▸ Prompt
All of the data below is to be returned unaltered.

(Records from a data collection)
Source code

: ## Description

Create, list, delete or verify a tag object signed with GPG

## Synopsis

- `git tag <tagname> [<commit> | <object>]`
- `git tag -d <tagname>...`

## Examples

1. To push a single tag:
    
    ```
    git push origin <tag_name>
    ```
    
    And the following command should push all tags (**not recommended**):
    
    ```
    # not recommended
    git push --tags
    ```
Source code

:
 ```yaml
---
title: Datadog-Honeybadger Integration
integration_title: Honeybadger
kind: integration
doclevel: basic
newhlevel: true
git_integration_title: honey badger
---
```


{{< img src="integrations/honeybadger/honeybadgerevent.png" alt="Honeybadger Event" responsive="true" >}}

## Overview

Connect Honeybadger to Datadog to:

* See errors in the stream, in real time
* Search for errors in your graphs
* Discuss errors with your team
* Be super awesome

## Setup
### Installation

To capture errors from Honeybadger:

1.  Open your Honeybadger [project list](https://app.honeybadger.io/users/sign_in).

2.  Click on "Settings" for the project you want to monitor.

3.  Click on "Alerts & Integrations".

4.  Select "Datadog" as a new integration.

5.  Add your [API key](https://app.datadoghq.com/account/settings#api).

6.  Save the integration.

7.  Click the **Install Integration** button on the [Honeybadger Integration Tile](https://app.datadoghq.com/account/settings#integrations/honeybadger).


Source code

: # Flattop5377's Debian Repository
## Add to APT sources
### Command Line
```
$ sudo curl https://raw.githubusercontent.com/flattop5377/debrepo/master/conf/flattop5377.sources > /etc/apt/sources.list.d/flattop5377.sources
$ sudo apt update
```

▸ Your response
Source code

: ## Description

Create, list, delete or verify a tag object signed with GPG

## Synopsis

- `git tag <tagname> [<commit> | <object>]`
- `git tag -d <tagname>...`

## Examples

1. To push a single tag:
    
    ```
    git push origin <tag_name>
    ```
    
    And the following command should push all tags (**not recommended**):
    
    ```
    # not recommended
    git push --tags
    ```
Source code

:
 ```yaml
---
title: Datadog-Honeybadger Integration
integration_title: Honeybadger
kind: integration
doclevel: basic
newhlevel: true
git_integration_title: honey badger
---
```


{{< img src="integrations/honeybadger/honeybadgerevent.png" alt="Honeybadger Event" responsive="true" >}}

## Overview

Connect Honeybadger to Datadog to:

* See errors in the stream, in real time
* Search for errors in your graphs
* Discuss errors with your team
* Be super awesome

## Setup
### Installation

To capture errors from Honeybadger:

1.  Open your Honeybadger [project list](https://app.honeybadger.io/users/sign_in).

2.  Click on "Settings" for the project you want to monitor.

3.  Click on "Alerts & Integrations".

4.  Select "Datadog" as a new integration.

5.  Add your [API key](https://app.datadoghq.com/account/settings#api).

6.  Save the integration.

7.  Click the **Install Integration** button on the [Honeybadger Integration Tile](https://app.datadoghq.com/account/settings#integrations/honeybadger).


Source code

: # Flattop5377's Debian Repository
## Add to APT sources
### Command Line
```
$ sudo curl https://raw.githubusercontent.com/flattop5377/debrepo/master/conf/flattop5377.sources > /etc/apt/sources.list.d/flattop5377.sources
$ sudo apt update
```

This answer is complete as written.